Amazon has long been a model for how tech companies can disrupt brick-and-mortar businesses by using the internet to achieve previously unimaginable economies of scale.

Founded by Jeff Bezos – who stepped down as CEO in 2021 – the company started as an online bookseller making use of the nascent internet and its ability to instantly connect merchants and consumers.

Monopoly busting

As Amazon expanded into selling all manner of products, the FTC alleges, it entrenched its position as the biggest online retailer in the US.

“Amazon uses its vast power, size, and control over multiple business units to implement an interrelated and exclusionary course of conduct,” the FTC said.

“Each element of this overarching strategy aims at the same goal: to keep rivals from gaining the scale needed to compete effectively against Amazon.

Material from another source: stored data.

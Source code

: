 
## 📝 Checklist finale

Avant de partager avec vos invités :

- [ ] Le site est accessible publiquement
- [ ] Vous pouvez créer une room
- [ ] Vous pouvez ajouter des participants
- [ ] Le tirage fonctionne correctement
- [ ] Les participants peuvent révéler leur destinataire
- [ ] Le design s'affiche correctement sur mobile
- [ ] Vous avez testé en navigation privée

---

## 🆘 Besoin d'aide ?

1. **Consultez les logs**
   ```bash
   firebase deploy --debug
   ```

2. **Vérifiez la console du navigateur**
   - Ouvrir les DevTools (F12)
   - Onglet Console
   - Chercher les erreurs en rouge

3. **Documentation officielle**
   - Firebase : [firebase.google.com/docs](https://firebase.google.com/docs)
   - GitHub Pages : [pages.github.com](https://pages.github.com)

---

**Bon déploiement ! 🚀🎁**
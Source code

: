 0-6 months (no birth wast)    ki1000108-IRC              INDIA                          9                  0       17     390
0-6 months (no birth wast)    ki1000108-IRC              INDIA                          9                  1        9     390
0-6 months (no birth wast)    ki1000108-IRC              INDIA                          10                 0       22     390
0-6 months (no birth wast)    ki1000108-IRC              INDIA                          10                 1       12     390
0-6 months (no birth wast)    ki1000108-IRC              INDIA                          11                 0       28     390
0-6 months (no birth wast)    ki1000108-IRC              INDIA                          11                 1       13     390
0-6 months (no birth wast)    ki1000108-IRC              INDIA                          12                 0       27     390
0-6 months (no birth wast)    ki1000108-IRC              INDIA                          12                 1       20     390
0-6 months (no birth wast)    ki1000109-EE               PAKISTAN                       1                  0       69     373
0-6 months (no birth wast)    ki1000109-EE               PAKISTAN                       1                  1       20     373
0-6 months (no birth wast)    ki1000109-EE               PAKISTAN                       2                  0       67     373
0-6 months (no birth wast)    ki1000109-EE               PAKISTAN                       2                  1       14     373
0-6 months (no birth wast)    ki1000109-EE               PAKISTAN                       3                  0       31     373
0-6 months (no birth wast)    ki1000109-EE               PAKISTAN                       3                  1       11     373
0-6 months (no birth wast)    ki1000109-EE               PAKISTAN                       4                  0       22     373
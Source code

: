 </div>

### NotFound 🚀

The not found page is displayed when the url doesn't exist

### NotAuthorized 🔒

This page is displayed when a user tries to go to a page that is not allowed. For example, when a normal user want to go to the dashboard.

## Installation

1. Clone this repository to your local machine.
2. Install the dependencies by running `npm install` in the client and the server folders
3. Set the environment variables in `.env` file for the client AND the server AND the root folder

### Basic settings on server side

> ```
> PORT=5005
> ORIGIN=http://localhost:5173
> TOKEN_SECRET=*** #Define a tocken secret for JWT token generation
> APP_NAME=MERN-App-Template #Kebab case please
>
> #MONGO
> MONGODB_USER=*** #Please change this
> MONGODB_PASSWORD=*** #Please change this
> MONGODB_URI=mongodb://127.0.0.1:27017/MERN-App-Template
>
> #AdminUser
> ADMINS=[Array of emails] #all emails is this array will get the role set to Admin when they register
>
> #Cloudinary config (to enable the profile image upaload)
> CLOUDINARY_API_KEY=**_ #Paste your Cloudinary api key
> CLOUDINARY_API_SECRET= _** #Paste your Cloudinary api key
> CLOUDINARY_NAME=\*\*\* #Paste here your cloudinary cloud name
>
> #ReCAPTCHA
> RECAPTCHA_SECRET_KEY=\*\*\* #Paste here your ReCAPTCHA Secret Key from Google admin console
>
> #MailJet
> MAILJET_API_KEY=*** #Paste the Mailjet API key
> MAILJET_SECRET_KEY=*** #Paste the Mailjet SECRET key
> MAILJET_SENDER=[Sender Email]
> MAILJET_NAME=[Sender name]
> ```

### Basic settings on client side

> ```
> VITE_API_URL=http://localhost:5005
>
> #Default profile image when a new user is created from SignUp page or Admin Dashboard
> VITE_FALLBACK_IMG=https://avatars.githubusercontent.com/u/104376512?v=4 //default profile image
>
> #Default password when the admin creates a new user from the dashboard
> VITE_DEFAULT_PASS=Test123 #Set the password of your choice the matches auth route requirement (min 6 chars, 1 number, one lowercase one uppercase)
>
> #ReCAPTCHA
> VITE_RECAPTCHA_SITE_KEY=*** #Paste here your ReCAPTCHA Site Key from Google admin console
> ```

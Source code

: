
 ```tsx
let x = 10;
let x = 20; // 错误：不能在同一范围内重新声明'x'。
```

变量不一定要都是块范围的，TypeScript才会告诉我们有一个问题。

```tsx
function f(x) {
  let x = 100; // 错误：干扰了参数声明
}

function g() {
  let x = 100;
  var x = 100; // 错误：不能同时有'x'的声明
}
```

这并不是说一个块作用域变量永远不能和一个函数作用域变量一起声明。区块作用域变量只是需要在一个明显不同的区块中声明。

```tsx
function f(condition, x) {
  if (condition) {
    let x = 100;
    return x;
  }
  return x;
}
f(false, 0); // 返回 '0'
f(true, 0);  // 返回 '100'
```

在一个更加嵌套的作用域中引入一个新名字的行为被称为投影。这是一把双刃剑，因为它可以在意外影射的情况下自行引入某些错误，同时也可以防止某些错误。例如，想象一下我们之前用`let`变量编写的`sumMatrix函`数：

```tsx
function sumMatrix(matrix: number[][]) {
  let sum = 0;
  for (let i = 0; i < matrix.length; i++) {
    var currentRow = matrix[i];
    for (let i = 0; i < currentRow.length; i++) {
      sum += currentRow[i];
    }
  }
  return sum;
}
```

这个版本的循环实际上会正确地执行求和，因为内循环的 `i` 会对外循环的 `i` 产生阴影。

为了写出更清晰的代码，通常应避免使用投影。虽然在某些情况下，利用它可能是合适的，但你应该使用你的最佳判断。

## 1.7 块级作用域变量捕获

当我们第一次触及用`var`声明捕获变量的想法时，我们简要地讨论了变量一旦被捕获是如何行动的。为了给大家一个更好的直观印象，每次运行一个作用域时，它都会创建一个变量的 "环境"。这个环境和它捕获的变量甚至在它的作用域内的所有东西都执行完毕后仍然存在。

And each element amplifies the force of the rest, in a self-reinforcing cycle of dominance and harm.”

Technology is at the heart of Amazon’s alleged anti-competitive behaviour. The FTC complaint mentions a “sophisticated surveillance network of web crawlers that constantly monitor the internet” for anyone offering cheaper prices.

If any Amazon seller is found offering cheaper prices elsewhere online, Amazon has allegedly been slipping it back on the search results as a punishment.

Much of the complaint is redacted, including the bulk of three pages describing ‘Project Nessie’, an “algorithmic tool” the purpose of which is a mystery to the general public.

Amazon unsurprisingly denied that it has been a ruthless monopoly.

In a statement, the company’s general counsel David Zapolsky said Amazon had “engaged cooperatively” with the FTC during its investigations but called the lawsuit “misguided”.

“The practices the FTC is challenging have helped to spur competition and innovation across the retail industry, and have produced greater selection, lower prices, and faster delivery speeds for Amazon customers and greater opportunity for the many businesses that sell in Amazon’s store,” he said.

“If the FTC gets its way, the result would be fewer products to choose from, higher prices, slower deliveries for consumers, and reduced options for small businesses – the opposite of what antitrust law is designed to do.”

While the Amazon suit is just getting started, the antitrust trial of the century has already begun as the Department of Justice tries to break up Google.

That case has been largely happening behind an unprecedented veil secrecy for an antitrust lawsuit.

Around two-thirds of the motions and responses Google filed prior to trial were unsealed, the New York Times reported, and much of the testimony from industry executives has taken place behind closed doors.

Publication of exhibits at the end of each day had been banned, further keeping the trial secret – although the judge is now allowing people to see the exhibits, according to Bloomberg reporting on Wednesday.